■ **About this exercise**: Omit all pictures, then print the entries exactly.

[Stored data]
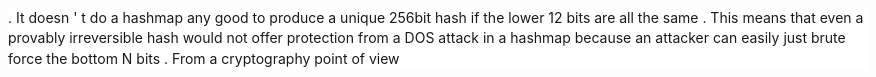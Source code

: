 .
It
doesn
'
t
do
a
hashmap
any
good
to
produce
a
unique
256bit
hash
if
the
lower
12
bits
are
all
the
same
.
This
means
that
even
a
provably
irreversible
hash
would
not
offer
protection
from
a
DOS
attack
in
a
hashmap
because
an
attacker
can
easily
just
brute
force
the
bottom
N
bits
.
From
a
cryptography
point
of
view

■ **Written response**:
Source code

: .
It
doesn
'
t
do
a
hashmap
any
good
to
produce
a
unique
256bit
hash
if
the
lower
12
bits
are
all
the
same
.
This
means
that
even
a
provably
irreversible
hash
would
not
offer
protection
from
a
DOS
attack
in
a
hashmap
because
an
attacker
can
easily
just
brute
force
the
bottom
N
bits
.
From
a
cryptography
point
of
view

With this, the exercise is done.